Task data:
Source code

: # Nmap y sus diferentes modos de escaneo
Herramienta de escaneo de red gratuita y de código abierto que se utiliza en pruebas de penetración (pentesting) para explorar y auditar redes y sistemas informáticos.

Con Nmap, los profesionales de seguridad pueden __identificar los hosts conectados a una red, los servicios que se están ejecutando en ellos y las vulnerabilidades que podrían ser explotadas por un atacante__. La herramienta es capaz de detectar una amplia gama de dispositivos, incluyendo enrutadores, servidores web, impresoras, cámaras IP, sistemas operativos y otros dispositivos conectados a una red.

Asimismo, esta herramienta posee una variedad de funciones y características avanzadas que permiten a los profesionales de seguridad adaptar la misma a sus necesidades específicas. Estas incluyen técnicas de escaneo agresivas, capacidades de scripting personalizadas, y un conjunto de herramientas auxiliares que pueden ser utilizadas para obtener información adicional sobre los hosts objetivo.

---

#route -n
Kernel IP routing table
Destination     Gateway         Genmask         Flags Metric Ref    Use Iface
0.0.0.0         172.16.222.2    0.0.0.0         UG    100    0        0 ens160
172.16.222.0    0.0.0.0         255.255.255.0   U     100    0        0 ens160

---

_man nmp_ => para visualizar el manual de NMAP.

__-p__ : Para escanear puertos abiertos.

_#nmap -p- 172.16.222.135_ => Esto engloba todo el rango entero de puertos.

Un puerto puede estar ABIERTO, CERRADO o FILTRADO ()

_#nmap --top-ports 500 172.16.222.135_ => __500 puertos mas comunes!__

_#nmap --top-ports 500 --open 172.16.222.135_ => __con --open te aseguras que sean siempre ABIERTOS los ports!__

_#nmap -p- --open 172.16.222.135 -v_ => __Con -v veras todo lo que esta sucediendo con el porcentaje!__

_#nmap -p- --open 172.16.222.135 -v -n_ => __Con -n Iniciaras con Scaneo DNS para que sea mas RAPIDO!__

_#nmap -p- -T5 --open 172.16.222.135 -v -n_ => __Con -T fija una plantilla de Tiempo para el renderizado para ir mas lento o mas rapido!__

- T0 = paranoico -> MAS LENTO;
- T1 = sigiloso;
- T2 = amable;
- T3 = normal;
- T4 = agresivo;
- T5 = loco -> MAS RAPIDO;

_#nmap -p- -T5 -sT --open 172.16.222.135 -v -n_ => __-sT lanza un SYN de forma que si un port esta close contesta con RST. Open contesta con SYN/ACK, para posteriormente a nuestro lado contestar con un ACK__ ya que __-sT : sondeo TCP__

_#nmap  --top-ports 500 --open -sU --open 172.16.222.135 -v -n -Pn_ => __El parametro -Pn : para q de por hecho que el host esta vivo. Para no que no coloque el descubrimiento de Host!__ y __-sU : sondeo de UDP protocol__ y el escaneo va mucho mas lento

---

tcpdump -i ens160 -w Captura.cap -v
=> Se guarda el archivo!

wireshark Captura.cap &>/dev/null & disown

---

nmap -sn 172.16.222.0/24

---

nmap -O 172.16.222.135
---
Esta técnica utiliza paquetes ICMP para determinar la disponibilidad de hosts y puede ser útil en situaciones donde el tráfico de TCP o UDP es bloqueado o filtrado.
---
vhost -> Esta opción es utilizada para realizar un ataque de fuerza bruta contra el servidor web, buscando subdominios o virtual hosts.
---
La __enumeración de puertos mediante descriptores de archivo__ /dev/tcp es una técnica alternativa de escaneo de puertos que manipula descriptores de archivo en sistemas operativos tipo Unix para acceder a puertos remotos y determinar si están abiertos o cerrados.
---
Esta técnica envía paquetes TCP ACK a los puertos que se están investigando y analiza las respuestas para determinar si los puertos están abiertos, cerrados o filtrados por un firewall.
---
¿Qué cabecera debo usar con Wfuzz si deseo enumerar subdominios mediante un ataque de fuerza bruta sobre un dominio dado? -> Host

What you have to do:
Could you restate every entry verbatim, please?

Your solution:
Source code

: # Nmap y sus diferentes modos de escaneo
Herramienta de escaneo de red gratuita y de código abierto que se utiliza en pruebas de penetración (pentesting) para explorar y auditar redes y sistemas informáticos.

Con Nmap, los profesionales de seguridad pueden __identificar los hosts conectados a una red, los servicios que se están ejecutando en ellos y las vulnerabilidades que podrían ser explotadas por un atacante__. La herramienta es capaz de detectar una amplia gama de dispositivos, incluyendo enrutadores, servidores web, impresoras, cámaras IP, sistemas operativos y otros dispositivos conectados a una red.

Asimismo, esta herramienta posee una variedad de funciones y características avanzadas que permiten a los profesionales de seguridad adaptar la misma a sus necesidades específicas. Estas incluyen técnicas de escaneo agresivas, capacidades de scripting personalizadas, y un conjunto de herramientas auxiliares que pueden ser utilizadas para obtener información adicional sobre los hosts objetivo.

---

#route -n
Kernel IP routing table
Destination     Gateway         Genmask         Flags Metric Ref    Use Iface
0.0.0.0         172.16.222.2    0.0.0.0         UG    100    0        0 ens160
172.16.222.0    0.0.0.0         255.255.255.0   U     100    0        0 ens160

---

_man nmp_ => para visualizar el manual de NMAP.

__-p__ : Para escanear puertos abiertos.

_#nmap -p- 172.16.222.135_ => Esto engloba todo el rango entero de puertos.

Un puerto puede estar ABIERTO, CERRADO o FILTRADO ()

_#nmap --top-ports 500 172.16.222.135_ => __500 puertos mas comunes!__

_#nmap --top-ports 500 --open 172.16.222.135_ => __con --open te aseguras que sean siempre ABIERTOS los ports!__

_#nmap -p- --open 172.16.222.135 -v_ => __Con -v veras todo lo que esta sucediendo con el porcentaje!__

_#nmap -p- --open 172.16.222.135 -v -n_ => __Con -n Iniciaras con Scaneo DNS para que sea mas RAPIDO!__

_#nmap -p- -T5 --open 172.16.222.135 -v -n_ => __Con -T fija una plantilla de Tiempo para el renderizado para ir mas lento o mas rapido!__

- T0 = paranoico -> MAS LENTO;
- T1 = sigiloso;
- T2 = amable;
- T3 = normal;
- T4 = agresivo;
- T5 = loco -> MAS RAPIDO;

_#nmap -p- -T5 -sT --open 172.16.222.135 -v -n_ => __-sT lanza un SYN de forma que si un port esta close contesta con RST. Open contesta con SYN/ACK, para posteriormente a nuestro lado contestar con un ACK__ ya que __-sT : sondeo TCP__

_#nmap  --top-ports 500 --open -sU --open 172.16.222.135 -v -n -Pn_ => __El parametro -Pn : para q de por hecho que el host esta vivo. Para no que no coloque el descubrimiento de Host!__ y __-sU : sondeo de UDP protocol__ y el escaneo va mucho mas lento

---

tcpdump -i ens160 -w Captura.cap -v
=> Se guarda el archivo!

wireshark Captura.cap &>/dev/null & disown

---

nmap -sn 172.16.222.0/24

---

nmap -O 172.16.222.135
---
Esta técnica utiliza paquetes ICMP para determinar la disponibilidad de hosts y puede ser útil en situaciones donde el tráfico de TCP o UDP es bloqueado o filtrado.
---
vhost -> Esta opción es utilizada para realizar un ataque de fuerza bruta contra el servidor web, buscando subdominios o virtual hosts.
---
La __enumeración de puertos mediante descriptores de archivo__ /dev/tcp es una técnica alternativa de escaneo de puertos que manipula descriptores de archivo en sistemas operativos tipo Unix para acceder a puertos remotos y determinar si están abiertos o cerrados.
---
Esta técnica envía paquetes TCP ACK a los puertos que se están investigando y analiza las respuestas para determinar si los puertos están abiertos, cerrados o filtrados por un firewall.
---
¿Qué cabecera debo usar con Wfuzz si deseo enumerar subdominios mediante un ataque de fuerza bruta sobre un dominio dado? -> Host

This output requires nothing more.